* TASK INSTRUCTIONS: Output the listing below verbatim, but drop the images.

[[ RAW DATA open ]]

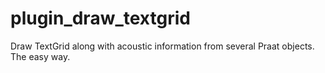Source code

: # plugin_draw_textgrid
Draw TextGrid along with acoustic information from several Praat objects. The easy way.
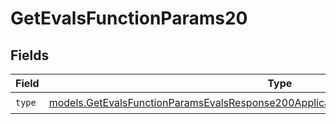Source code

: # GetEvalsFunctionParams20


## Fields

| Field                                                                                                                                                                            | Type                                                                                                                                                                             | Required                                                                                                                                                                         | Description                                                                                                                                                                      |
| -------------------------------------------------------------------------------------------------------------------------------------------------------------------------------- | -------------------------------------------------------------------------------------------------------------------------------------------------------------------------------- | -------------------------------------------------------------------------------------------------------------------------------------------------------------------------------- | -------------------------------------------------------------------------------------------------------------------------------------------------------------------------------- |
| `type`                                                                                                                                                                           | [models.GetEvalsFunctionParamsEvalsResponse200ApplicationJSONResponseBodyData520Type](../models/getevalsfunctionparamsevalsresponse200applicationjsonresponsebodydata520type.md) | :heavy_check_mark:                                                                                                                                                               | N/A                                                                                                                                                                              |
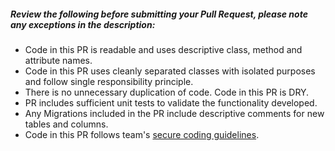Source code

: ##### Review the following before submitting your Pull Request, please note any exceptions in the description:

* Code in this PR is readable and uses descriptive class, method and attribute names.
* Code in this PR uses cleanly separated classes with isolated purposes and follow single responsibility principle.
* There is no unnecessary duplication of code. Code in this PR is DRY.
* PR includes sufficient unit tests to validate the functionality developed.
* Any Migrations included in the PR include descriptive comments for new tables and columns.
* Code in this PR follows team's [secure coding guidelines](https://sbaone.atlassian.net/wiki/spaces/SBAON/pages/4915291/Secure+Coding).
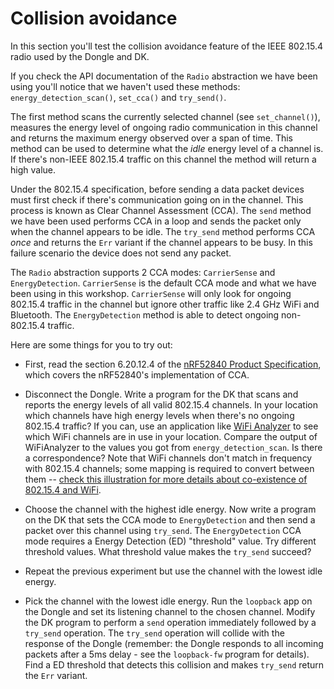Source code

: # Collision avoidance

In this section you'll test the collision avoidance feature of the IEEE 802.15.4 radio used by the Dongle and DK.

If you check the API documentation of the `Radio` abstraction we have been using you'll notice that we haven't used these methods: `energy_detection_scan()`, `set_cca()` and `try_send()`.

The first method scans the currently selected channel (see `set_channel()`), measures the energy level of ongoing radio communication in this channel and returns the maximum energy observed over a span of time. This method can be used to determine what the *idle* energy level of a channel is. If there's non-IEEE 802.15.4 traffic on this channel the method will return a high value.

Under the 802.15.4 specification, before sending a data packet devices must first check if there's communication going on in the channel. This process is known as Clear Channel Assessment (CCA). The `send` method we have been used performs CCA in a loop and sends the packet only when the channel appears to be idle. The `try_send` method performs CCA *once* and returns the `Err` variant if the channel appears to be busy. In this failure scenario the device does not send any packet.

The `Radio` abstraction supports 2 CCA modes: `CarrierSense` and `EnergyDetection`. `CarrierSense` is the default CCA mode and what we have been using in this workshop. `CarrierSense` will only look for ongoing 802.15.4 traffic in the channel but ignore other traffic like 2.4 GHz WiFi and Bluetooth. The `EnergyDetection` method is able to detect ongoing non-802.15.4 traffic.

Here are some things for you to try out:

- First, read the section 6.20.12.4 of the [nRF52840 Product Specification](https://infocenter.nordicsemi.com/pdf/nRF52840_PS_v1.1.pdf), which covers the nRF52840's implementation of CCA.

- Disconnect the Dongle. Write a program for the DK that scans and reports the energy levels of all valid 802.15.4 channels. In your location which channels have high energy levels when there's no ongoing 802.15.4 traffic? If you can, use an application like [WiFi Analyzer] to see which WiFi channels are in use in your location. Compare the output of WiFiAnalyzer to the values you got from  `energy_detection_scan`. Is there a correspondence? Note that WiFi channels don't match in frequency with 802.15.4 channels; some mapping is required to convert between them -- [check this illustration for more details about co-existence of 802.15.4 and WiFi][coexistence].

    [WiFi Analyzer]: https://play.google.com/store/apps/details?id=com.farproc.wifi.analyzer&hl=en
    [coexistence]: https://inet.omnetpp.org/docs/showcases/wireless/coexistence/doc/

- Choose the channel with the highest idle energy. Now write a program on the DK that sets the CCA mode to `EnergyDetection` and then send a packet over this channel using `try_send`. The `EnergyDetection` CCA mode requires a Energy Detection (ED) "threshold" value. Try different threshold values. What threshold value makes the `try_send` succeed?

- Repeat the previous experiment but use the channel with the lowest idle energy.

- Pick the channel with the lowest idle energy. Run the `loopback` app on the Dongle and set its listening channel to the chosen channel. Modify the DK program to perform a `send` operation immediately followed by a `try_send` operation. The `try_send` operation will collide with the response of the Dongle (remember: the Dongle responds to all incoming packets after a 5ms delay - see the `loopback-fw` program for details). Find a ED threshold that detects this collision and makes `try_send` return the `Err` variant.
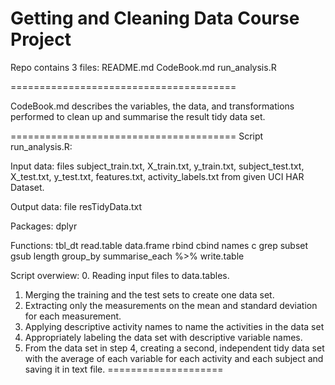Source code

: Getting and Cleaning Data Course Project
=======================================

Repo contains 3 files:
  README.md
  CodeBook.md
  run_analysis.R
  
=======================================

CodeBook.md describes the variables, the data, and transformations performed 
to clean up and summarise the result tidy data set.
  
=======================================
Script run_analysis.R:

Input data: 
  files subject_train.txt, X_train.txt, y_train.txt, 
        subject_test.txt, X_test.txt, y_test.txt, features.txt, activity_labels.txt
        from given UCI HAR Dataset.

Output data: 
  file resTidyData.txt

Packages:
  dplyr

Functions:
  tbl_dt
  read.table
  data.frame
  rbind
  cbind
  names
  c
  grep
  subset
  gsub
  length
  group_by
  summarise_each
  %>%
  write.table

Script overwiew:
0. Reading input files to data.tables.
1. Merging the training and the test sets to create one data set.
2. Extracting only the measurements on the mean and standard deviation for each measurement. 
3. Applying descriptive activity names to name the activities in the data set
4. Appropriately labeling the data set with descriptive variable names. 
5. From the data set in step 4, creating a second, independent tidy data set 
with the average of each variable for each activity and each subject and saving it in text file.
====================
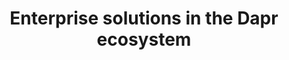 ---
title: "Enterprise solutions in the Dapr ecosystem"
#subtitle: ""
# meta description
description: "Enterprise solutions for the Dapr ecosystem"
draft: false

companies:
  - logo : "images/enterprise/azure.png"
    alt: "Azure Container Apps"
    title: "Azure Container Apps"
    summary: "Azure Container Apps is a fully managed Kubernetes-based application platform that helps you deploy apps from code or containers without orchestrating complex infrastructure. Build heterogeneous modern apps or microservices with unified centralized networking, observability, dynamic scaling, and configuration for higher productivity. Design resilient microservices with full support for Dapr and dynamic scaling powered by KEDA."
    cta :
      enable : true
      label : "Visit website"
      link : "https://azure.microsoft.com/en-us/products/container-apps/"

  - logo : "images/enterprise/diagrid.png"
    alt: "Diagrid Conductor"
    title: "Diagrid Conductor"
    summary: "Let Conductor manage Dapr on your Kubernetes cluster so you can focus on writing code. Turn your Kubernetes cluster into a microservices powerhouse. Drastically reduce Dapr operational overhead while increasing reliability and security. Gain unparalleled visibility into your applications and infrastructure using the telemetry data generated by Dapr. Conductor tracks the health of your entire system and immediately shows you when something is wrong with built-in alerting for every Dapr metric."
    cta :
      enable : true
      label : "Visit website"
      link : "https://www.diagrid.io/"

---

[[ RAW DATA closed ]]

* ANSWER TO THIS TASK:
Source code

: # plugin_draw_textgrid
Draw TextGrid along with acoustic information from several Praat objects. The easy way.
Source code

: # GetEvalsFunctionParams20


## Fields

| Field                                                                                                                                                                            | Type                                                                                                                                                                             | Required                                                                                                                                                                         | Description                                                                                                                                                                      |
| -------------------------------------------------------------------------------------------------------------------------------------------------------------------------------- | -------------------------------------------------------------------------------------------------------------------------------------------------------------------------------- | -------------------------------------------------------------------------------------------------------------------------------------------------------------------------------- | -------------------------------------------------------------------------------------------------------------------------------------------------------------------------------- |
| `type`                                                                                                                                                                           | [models.GetEvalsFunctionParamsEvalsResponse200ApplicationJSONResponseBodyData520Type](../models/getevalsfunctionparamsevalsresponse200applicationjsonresponsebodydata520type.md) | :heavy_check_mark:                                                                                                                                                               | N/A                                                                                                                                                                              |
Source code

: ##### Review the following before submitting your Pull Request, please note any exceptions in the description:

* Code in this PR is readable and uses descriptive class, method and attribute names.
* Code in this PR uses cleanly separated classes with isolated purposes and follow single responsibility principle.
* There is no unnecessary duplication of code. Code in this PR is DRY.
* PR includes sufficient unit tests to validate the functionality developed.
* Any Migrations included in the PR include descriptive comments for new tables and columns.
* Code in this PR follows team's [secure coding guidelines](https://sbaone.atlassian.net/wiki/spaces/SBAON/pages/4915291/Secure+Coding).
Source code

: # Collision avoidance

In this section you'll test the collision avoidance feature of the IEEE 802.15.4 radio used by the Dongle and DK.

If you check the API documentation of the `Radio` abstraction we have been using you'll notice that we haven't used these methods: `energy_detection_scan()`, `set_cca()` and `try_send()`.

The first method scans the currently selected channel (see `set_channel()`), measures the energy level of ongoing radio communication in this channel and returns the maximum energy observed over a span of time. This method can be used to determine what the *idle* energy level of a channel is. If there's non-IEEE 802.15.4 traffic on this channel the method will return a high value.

Under the 802.15.4 specification, before sending a data packet devices must first check if there's communication going on in the channel. This process is known as Clear Channel Assessment (CCA). The `send` method we have been used performs CCA in a loop and sends the packet only when the channel appears to be idle. The `try_send` method performs CCA *once* and returns the `Err` variant if the channel appears to be busy. In this failure scenario the device does not send any packet.

The `Radio` abstraction supports 2 CCA modes: `CarrierSense` and `EnergyDetection`. `CarrierSense` is the default CCA mode and what we have been using in this workshop. `CarrierSense` will only look for ongoing 802.15.4 traffic in the channel but ignore other traffic like 2.4 GHz WiFi and Bluetooth. The `EnergyDetection` method is able to detect ongoing non-802.15.4 traffic.

Here are some things for you to try out:

- First, read the section 6.20.12.4 of the [nRF52840 Product Specification](https://infocenter.nordicsemi.com/pdf/nRF52840_PS_v1.1.pdf), which covers the nRF52840's implementation of CCA.

- Disconnect the Dongle. Write a program for the DK that scans and reports the energy levels of all valid 802.15.4 channels. In your location which channels have high energy levels when there's no ongoing 802.15.4 traffic? If you can, use an application like [WiFi Analyzer] to see which WiFi channels are in use in your location. Compare the output of WiFiAnalyzer to the values you got from  `energy_detection_scan`. Is there a correspondence? Note that WiFi channels don't match in frequency with 802.15.4 channels; some mapping is required to convert between them -- [check this illustration for more details about co-existence of 802.15.4 and WiFi][coexistence].

    [WiFi Analyzer]: https://play.google.com/store/apps/details?id=com.farproc.wifi.analyzer&hl=en
    [coexistence]: https://inet.omnetpp.org/docs/showcases/wireless/coexistence/doc/

- Choose the channel with the highest idle energy. Now write a program on the DK that sets the CCA mode to `EnergyDetection` and then send a packet over this channel using `try_send`. The `EnergyDetection` CCA mode requires a Energy Detection (ED) "threshold" value. Try different threshold values. What threshold value makes the `try_send` succeed?

- Repeat the previous experiment but use the channel with the lowest idle energy.

- Pick the channel with the lowest idle energy. Run the `loopback` app on the Dongle and set its listening channel to the chosen channel. Modify the DK program to perform a `send` operation immediately followed by a `try_send` operation. The `try_send` operation will collide with the response of the Dongle (remember: the Dongle responds to all incoming packets after a 5ms delay - see the `loopback-fw` program for details). Find a ED threshold that detects this collision and makes `try_send` return the `Err` variant.
Source code

: Getting and Cleaning Data Course Project
=======================================

Repo contains 3 files:
  README.md
  CodeBook.md
  run_analysis.R
  
=======================================

CodeBook.md describes the variables, the data, and transformations performed 
to clean up and summarise the result tidy data set.
  
=======================================
Script run_analysis.R:

Input data: 
  files subject_train.txt, X_train.txt, y_train.txt, 
        subject_test.txt, X_test.txt, y_test.txt, features.txt, activity_labels.txt
        from given UCI HAR Dataset.

Output data: 
  file resTidyData.txt

Packages:
  dplyr

Functions:
  tbl_dt
  read.table
  data.frame
  rbind
  cbind
  names
  c
  grep
  subset
  gsub
  length
  group_by
  summarise_each
  %>%
  write.table

Script overwiew:
0. Reading input files to data.tables.
1. Merging the training and the test sets to create one data set.
2. Extracting only the measurements on the mean and standard deviation for each measurement. 
3. Applying descriptive activity names to name the activities in the data set
4. Appropriately labeling the data set with descriptive variable names. 
5. From the data set in step 4, creating a second, independent tidy data set 
with the average of each variable for each activity and each subject and saving it in text file.
====================
 ---
title: "Enterprise solutions in the Dapr ecosystem"
#subtitle: ""
# meta description
description: "Enterprise solutions for the Dapr ecosystem"
draft: false

companies:
  - logo : "images/enterprise/azure.png"
    alt: "Azure Container Apps"
    title: "Azure Container Apps"
    summary: "Azure Container Apps is a fully managed Kubernetes-based application platform that helps you deploy apps from code or containers without orchestrating complex infrastructure. Build heterogeneous modern apps or microservices with unified centralized networking, observability, dynamic scaling, and configuration for higher productivity. Design resilient microservices with full support for Dapr and dynamic scaling powered by KEDA."
    cta :
      enable : true
      label : "Visit website"
      link : "https://azure.microsoft.com/en-us/products/container-apps/"

  - logo : "images/enterprise/diagrid.png"
    alt: "Diagrid Conductor"
    title: "Diagrid Conductor"
    summary: "Let Conductor manage Dapr on your Kubernetes cluster so you can focus on writing code. Turn your Kubernetes cluster into a microservices powerhouse. Drastically reduce Dapr operational overhead while increasing reliability and security. Gain unparalleled visibility into your applications and infrastructure using the telemetry data generated by Dapr. Conductor tracks the health of your entire system and immediately shows you when something is wrong with built-in alerting for every Dapr metric."
    cta :
      enable : true
      label : "Visit website"
      link : "https://www.diagrid.io/"

---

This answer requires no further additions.